Dream conference – shame about the wind and waffle

The A272 is no longer the free-flowing relaxing drive it was in my youth – uncluttered and stress-free, untouched by forests of road signs and acres of paint.

These days it’s an 85-mile nose-to-tail crawl, so if I’m driving 60 of those miles from Hinton Ampner to Ardingly during the busiest time of a dark drizzly November night, there has to be a damn good reason for it.

Luckily, a couple of weeks ago, there was. The South of England Agricultural Society had organised my dream conference: the perfect venue, the perfect time of day (early evening), and featuring a top-notch set of speakers. And it was free. ‘Is the 21st Century farmer guaranteed prosperity?’ was the theme. But I was still not in the best of moods as I and a thousand other weary travellers trundled slowly east, constantly watching for yet another seemingly random variation of speed limit while trying to spot a straight to overtake yet another 45mph lorry.

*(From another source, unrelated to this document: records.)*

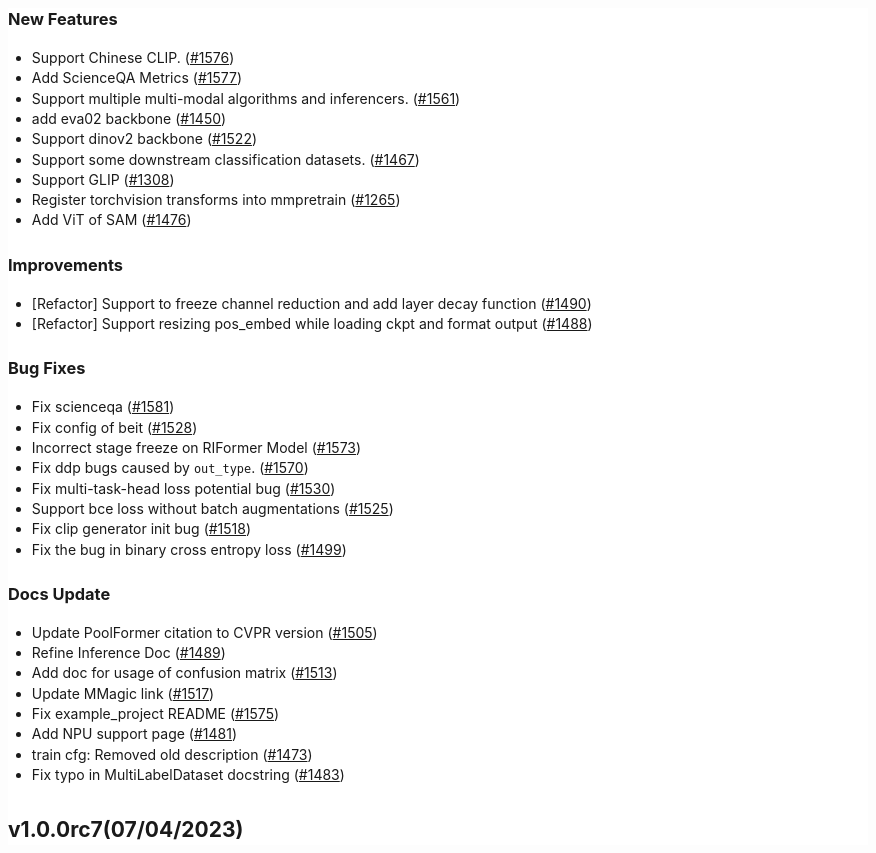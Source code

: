 ### New Features

- Support Chinese CLIP. ([#1576](https://github.com/open-mmlab/mmpretrain/pull/1576))
- Add ScienceQA Metrics ([#1577](https://github.com/open-mmlab/mmpretrain/pull/1577))
- Support multiple multi-modal algorithms and inferencers. ([#1561](https://github.com/open-mmlab/mmpretrain/pull/1561))
- add eva02 backbone ([#1450](https://github.com/open-mmlab/mmpretrain/pull/1450))
- Support dinov2 backbone ([#1522](https://github.com/open-mmlab/mmpretrain/pull/1522))
- Support some downstream classification datasets. ([#1467](https://github.com/open-mmlab/mmpretrain/pull/1467))
- Support GLIP ([#1308](https://github.com/open-mmlab/mmpretrain/pull/1308))
- Register torchvision transforms into mmpretrain ([#1265](https://github.com/open-mmlab/mmpretrain/pull/1265))
- Add ViT of SAM ([#1476](https://github.com/open-mmlab/mmpretrain/pull/1476))

### Improvements

- [Refactor] Support to freeze channel reduction and add layer decay function ([#1490](https://github.com/open-mmlab/mmpretrain/pull/1490))
- [Refactor] Support resizing pos_embed while loading ckpt and format output ([#1488](https://github.com/open-mmlab/mmpretrain/pull/1488))

### Bug Fixes

- Fix scienceqa ([#1581](https://github.com/open-mmlab/mmpretrain/pull/1581))
- Fix config of beit ([#1528](https://github.com/open-mmlab/mmpretrain/pull/1528))
- Incorrect stage freeze on RIFormer Model ([#1573](https://github.com/open-mmlab/mmpretrain/pull/1573))
- Fix ddp bugs caused by `out_type`. ([#1570](https://github.com/open-mmlab/mmpretrain/pull/1570))
- Fix multi-task-head loss potential bug ([#1530](https://github.com/open-mmlab/mmpretrain/pull/1530))
- Support bce loss without batch augmentations ([#1525](https://github.com/open-mmlab/mmpretrain/pull/1525))
- Fix clip generator init bug ([#1518](https://github.com/open-mmlab/mmpretrain/pull/1518))
- Fix the bug in binary cross entropy loss ([#1499](https://github.com/open-mmlab/mmpretrain/pull/1499))

### Docs Update

- Update PoolFormer citation to CVPR version ([#1505](https://github.com/open-mmlab/mmpretrain/pull/1505))
- Refine Inference Doc ([#1489](https://github.com/open-mmlab/mmpretrain/pull/1489))
- Add doc for usage of confusion matrix ([#1513](https://github.com/open-mmlab/mmpretrain/pull/1513))
- Update MMagic link ([#1517](https://github.com/open-mmlab/mmpretrain/pull/1517))
- Fix example_project README ([#1575](https://github.com/open-mmlab/mmpretrain/pull/1575))
- Add NPU support page ([#1481](https://github.com/open-mmlab/mmpretrain/pull/1481))
- train cfg: Removed old description ([#1473](https://github.com/open-mmlab/mmpretrain/pull/1473))
- Fix typo in MultiLabelDataset docstring ([#1483](https://github.com/open-mmlab/mmpretrain/pull/1483))

## v1.0.0rc7(07/04/2023)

But it was worth it. I thought things had peaked too soon when I was offered a drink by the NFU regional director – but, no, things got better. The first speaker was Professor Philip Stott, a boffin with a job title almost as long as the A272, famous for being just about the only man sceptical of ‘Catastrophic Man-made Global Warming’ allowed to express his views on the airwaves of the Warmist BBC. And he was on fine form, clinically running through some of the facts and figures that illustrate the folly of what he called “the wind and wave waffle” of alternative energies. “Global Warming is dead,” he pronounced. “It is the last bastion of the liberal elite.” Truly a phrase to savour.

And as for future farmers: he said that the vital struggle to produce food to feed us all means that we will, once again, “be heroes”. Another phrase that had the packed room purring.

I was expecting fireworks when Andy Robertson, the new director general of the NFU stood up. I was sure that he would follow the lead of Peter Kendall, who recently wrote scathingly about Climate Change sceptics in the NFU members’ magazine, saying we should listen carefully to people like Munich Re, a highly respected insurance giant.

Munich Re is convinced that all recent big weather disasters are down to Climate Change. But hasn’t the NFU spotted the absurdity of an insurance company telling us to prepare for more weather disasters? It seems not. But there was no disagreement from Mr Robertson. Just plenty of optimism, along with “level playing field” and “less regulation”.

The ever-popular and much-missed Jim Paice rounded things off in much the same positive theme. His rant about the immorality of growing anything but food on food-producing land was a gem. The line about “phasing out taxpayer support” caused a murmur, even if he said it wasn’t imminent, and anyway, the surge in prices would minimise the effect.

I had a great drive home. The A272 was suddenly clear, the rain had stopped, and I was able to relax, enjoy the drive, and contemplate the implications of what we’d just heard.

It has been a long time since I heard a bunch of experts being so positive about the future of farming. Not since I was in an Alfasud instead of my Skoda estate had the A272 been such a fun drive out. It was just like the old days all over again.

Charlie Flindt is a tenant of the National Trust, farming 380ha at Hinton Ampner, in Hampshire.